● WORK ORDER: There is material below. Print exactly the lines starting at the line with "[darkness track papercraft](sob-depth-tracker-diy)." and ending at the line with "belt_z: The acceleration", ends included, and no others.

● DATA:
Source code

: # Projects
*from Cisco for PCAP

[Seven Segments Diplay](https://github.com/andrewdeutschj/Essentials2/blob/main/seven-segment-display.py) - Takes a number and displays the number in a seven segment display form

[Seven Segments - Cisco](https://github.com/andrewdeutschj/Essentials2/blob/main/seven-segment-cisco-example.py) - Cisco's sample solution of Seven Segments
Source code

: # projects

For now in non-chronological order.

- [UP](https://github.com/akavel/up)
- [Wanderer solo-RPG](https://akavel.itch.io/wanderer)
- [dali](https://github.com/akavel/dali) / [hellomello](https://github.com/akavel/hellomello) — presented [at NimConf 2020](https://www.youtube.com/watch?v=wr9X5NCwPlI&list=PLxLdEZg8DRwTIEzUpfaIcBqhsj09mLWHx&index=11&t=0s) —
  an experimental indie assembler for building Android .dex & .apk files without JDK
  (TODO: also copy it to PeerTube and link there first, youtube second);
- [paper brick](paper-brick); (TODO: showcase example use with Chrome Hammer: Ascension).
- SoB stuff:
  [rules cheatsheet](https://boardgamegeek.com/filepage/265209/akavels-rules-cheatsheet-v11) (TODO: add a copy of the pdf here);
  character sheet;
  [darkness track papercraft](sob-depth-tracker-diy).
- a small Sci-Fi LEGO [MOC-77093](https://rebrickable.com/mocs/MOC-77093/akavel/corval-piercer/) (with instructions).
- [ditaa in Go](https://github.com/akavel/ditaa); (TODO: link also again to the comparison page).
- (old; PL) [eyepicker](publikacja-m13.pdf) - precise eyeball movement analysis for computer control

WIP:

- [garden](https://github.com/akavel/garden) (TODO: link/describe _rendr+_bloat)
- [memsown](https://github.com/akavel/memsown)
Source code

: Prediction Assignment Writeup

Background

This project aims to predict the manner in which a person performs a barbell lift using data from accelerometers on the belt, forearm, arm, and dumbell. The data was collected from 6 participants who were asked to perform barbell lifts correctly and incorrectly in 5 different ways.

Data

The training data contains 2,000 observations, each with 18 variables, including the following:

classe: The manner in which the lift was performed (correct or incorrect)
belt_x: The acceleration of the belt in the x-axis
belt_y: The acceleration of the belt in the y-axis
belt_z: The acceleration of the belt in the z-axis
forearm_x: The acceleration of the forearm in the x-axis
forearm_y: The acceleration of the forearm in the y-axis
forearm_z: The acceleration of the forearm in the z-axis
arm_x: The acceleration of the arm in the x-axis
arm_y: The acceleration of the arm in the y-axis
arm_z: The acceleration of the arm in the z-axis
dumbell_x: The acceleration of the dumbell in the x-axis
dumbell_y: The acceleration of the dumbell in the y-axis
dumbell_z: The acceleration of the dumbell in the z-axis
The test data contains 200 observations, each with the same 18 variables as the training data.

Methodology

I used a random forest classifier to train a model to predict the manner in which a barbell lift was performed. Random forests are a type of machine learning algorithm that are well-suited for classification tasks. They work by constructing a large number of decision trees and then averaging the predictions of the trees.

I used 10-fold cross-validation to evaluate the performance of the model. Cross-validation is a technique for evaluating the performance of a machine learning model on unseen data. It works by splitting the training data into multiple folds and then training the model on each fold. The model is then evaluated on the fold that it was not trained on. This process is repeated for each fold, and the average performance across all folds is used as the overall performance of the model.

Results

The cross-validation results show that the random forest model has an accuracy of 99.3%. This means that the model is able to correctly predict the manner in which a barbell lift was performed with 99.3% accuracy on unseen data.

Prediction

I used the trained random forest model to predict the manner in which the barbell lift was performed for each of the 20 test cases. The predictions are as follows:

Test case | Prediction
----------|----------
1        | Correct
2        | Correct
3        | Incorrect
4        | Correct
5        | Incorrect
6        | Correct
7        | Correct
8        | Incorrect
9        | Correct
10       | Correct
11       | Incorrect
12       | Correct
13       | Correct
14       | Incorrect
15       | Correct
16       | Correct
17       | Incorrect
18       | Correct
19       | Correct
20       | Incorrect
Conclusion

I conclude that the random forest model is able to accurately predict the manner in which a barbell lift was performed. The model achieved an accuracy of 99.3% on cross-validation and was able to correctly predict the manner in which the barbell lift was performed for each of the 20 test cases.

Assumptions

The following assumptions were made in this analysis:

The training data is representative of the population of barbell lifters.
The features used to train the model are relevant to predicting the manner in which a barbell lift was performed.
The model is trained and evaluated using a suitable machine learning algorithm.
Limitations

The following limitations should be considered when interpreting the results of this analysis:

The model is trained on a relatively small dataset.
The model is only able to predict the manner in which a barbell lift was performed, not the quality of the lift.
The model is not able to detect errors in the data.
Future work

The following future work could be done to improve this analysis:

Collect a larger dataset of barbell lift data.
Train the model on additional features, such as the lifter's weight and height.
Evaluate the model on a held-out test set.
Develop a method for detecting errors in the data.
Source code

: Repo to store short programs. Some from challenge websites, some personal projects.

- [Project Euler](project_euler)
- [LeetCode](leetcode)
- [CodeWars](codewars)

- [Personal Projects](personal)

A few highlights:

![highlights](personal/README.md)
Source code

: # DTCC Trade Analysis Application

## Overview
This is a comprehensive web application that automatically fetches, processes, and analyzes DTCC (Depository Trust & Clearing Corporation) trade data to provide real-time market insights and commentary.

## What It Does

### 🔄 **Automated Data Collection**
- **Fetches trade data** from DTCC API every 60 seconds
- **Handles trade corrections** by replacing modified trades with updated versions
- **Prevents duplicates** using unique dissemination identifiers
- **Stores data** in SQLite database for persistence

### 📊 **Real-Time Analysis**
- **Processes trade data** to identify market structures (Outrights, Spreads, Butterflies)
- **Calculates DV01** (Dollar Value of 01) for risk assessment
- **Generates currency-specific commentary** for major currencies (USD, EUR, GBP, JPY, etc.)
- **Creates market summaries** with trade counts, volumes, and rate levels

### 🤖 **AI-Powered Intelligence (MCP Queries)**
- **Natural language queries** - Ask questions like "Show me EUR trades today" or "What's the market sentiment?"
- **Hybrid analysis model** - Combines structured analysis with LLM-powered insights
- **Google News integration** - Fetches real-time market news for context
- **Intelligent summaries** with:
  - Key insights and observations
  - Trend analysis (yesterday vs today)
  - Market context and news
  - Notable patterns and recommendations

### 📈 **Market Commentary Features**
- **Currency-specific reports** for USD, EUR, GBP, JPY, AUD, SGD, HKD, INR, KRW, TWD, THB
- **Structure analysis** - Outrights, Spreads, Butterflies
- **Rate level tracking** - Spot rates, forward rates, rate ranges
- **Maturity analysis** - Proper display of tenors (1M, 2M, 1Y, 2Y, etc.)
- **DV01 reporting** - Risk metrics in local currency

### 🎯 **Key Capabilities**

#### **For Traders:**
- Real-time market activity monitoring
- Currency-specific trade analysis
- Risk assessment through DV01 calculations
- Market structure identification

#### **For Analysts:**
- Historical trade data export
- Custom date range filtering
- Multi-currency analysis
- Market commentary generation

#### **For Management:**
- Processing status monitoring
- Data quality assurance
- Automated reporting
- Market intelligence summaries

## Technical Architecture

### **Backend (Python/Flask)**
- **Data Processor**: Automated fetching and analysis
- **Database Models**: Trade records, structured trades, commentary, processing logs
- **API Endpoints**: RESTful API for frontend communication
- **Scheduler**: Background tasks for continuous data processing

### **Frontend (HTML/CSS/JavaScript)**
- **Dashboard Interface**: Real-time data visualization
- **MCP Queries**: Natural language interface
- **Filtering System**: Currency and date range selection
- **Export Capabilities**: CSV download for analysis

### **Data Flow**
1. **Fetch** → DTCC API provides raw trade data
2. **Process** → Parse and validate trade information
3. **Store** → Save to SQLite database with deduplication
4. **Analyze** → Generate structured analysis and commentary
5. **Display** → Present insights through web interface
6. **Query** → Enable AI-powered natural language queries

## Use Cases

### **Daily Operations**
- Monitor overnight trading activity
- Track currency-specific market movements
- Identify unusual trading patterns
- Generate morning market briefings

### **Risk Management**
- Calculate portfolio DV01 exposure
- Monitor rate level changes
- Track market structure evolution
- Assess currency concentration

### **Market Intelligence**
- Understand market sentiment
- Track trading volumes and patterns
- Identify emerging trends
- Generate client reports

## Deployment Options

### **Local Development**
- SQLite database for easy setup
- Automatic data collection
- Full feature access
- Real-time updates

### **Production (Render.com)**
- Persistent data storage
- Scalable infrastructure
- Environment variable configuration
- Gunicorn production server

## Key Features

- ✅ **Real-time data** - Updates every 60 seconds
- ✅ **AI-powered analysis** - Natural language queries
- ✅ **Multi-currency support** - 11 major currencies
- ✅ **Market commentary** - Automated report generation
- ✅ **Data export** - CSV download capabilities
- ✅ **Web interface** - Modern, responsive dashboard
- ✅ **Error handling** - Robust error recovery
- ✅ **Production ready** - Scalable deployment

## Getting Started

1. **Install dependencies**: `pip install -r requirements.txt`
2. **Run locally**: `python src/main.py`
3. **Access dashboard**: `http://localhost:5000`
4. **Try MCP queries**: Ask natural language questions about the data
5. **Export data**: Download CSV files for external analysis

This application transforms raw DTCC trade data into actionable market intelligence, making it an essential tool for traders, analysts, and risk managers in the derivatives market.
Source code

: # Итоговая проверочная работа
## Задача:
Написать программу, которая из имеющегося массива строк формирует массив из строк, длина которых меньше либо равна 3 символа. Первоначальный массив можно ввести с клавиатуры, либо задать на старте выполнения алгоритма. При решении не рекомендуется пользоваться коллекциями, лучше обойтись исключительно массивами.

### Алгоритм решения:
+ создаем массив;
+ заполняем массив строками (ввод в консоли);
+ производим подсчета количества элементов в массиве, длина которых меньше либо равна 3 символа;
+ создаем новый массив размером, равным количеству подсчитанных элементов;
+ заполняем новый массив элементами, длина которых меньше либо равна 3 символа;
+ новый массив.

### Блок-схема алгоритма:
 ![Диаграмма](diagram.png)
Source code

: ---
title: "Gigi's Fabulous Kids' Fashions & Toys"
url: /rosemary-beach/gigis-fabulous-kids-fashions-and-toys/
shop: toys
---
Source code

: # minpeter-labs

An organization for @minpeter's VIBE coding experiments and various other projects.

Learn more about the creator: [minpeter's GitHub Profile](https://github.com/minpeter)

● RESULT FOR THIS TASK:
  [darkness track papercraft](sob-depth-tracker-diy).
- a small Sci-Fi LEGO [MOC-77093](https://rebrickable.com/mocs/MOC-77093/akavel/corval-piercer/) (with instructions).
- [ditaa in Go](https://github.com/akavel/ditaa); (TODO: link also again to the comparison page).
- (old; PL) [eyepicker](publikacja-m13.pdf) - precise eyeball movement analysis for computer control

WIP:

- [garden](https://github.com/akavel/garden) (TODO: link/describe _rendr+_bloat)
- [memsown](https://github.com/akavel/memsown)
Source code

: Prediction Assignment Writeup

Background

This project aims to predict the manner in which a person performs a barbell lift using data from accelerometers on the belt, forearm, arm, and dumbell. The data was collected from 6 participants who were asked to perform barbell lifts correctly and incorrectly in 5 different ways.

Data

The training data contains 2,000 observations, each with 18 variables, including the following:

classe: The manner in which the lift was performed (correct or incorrect)
belt_x: The acceleration of the belt in the x-axis
belt_y: The acceleration of the belt in the y-axis
belt_z: The acceleration of the belt in the z-axis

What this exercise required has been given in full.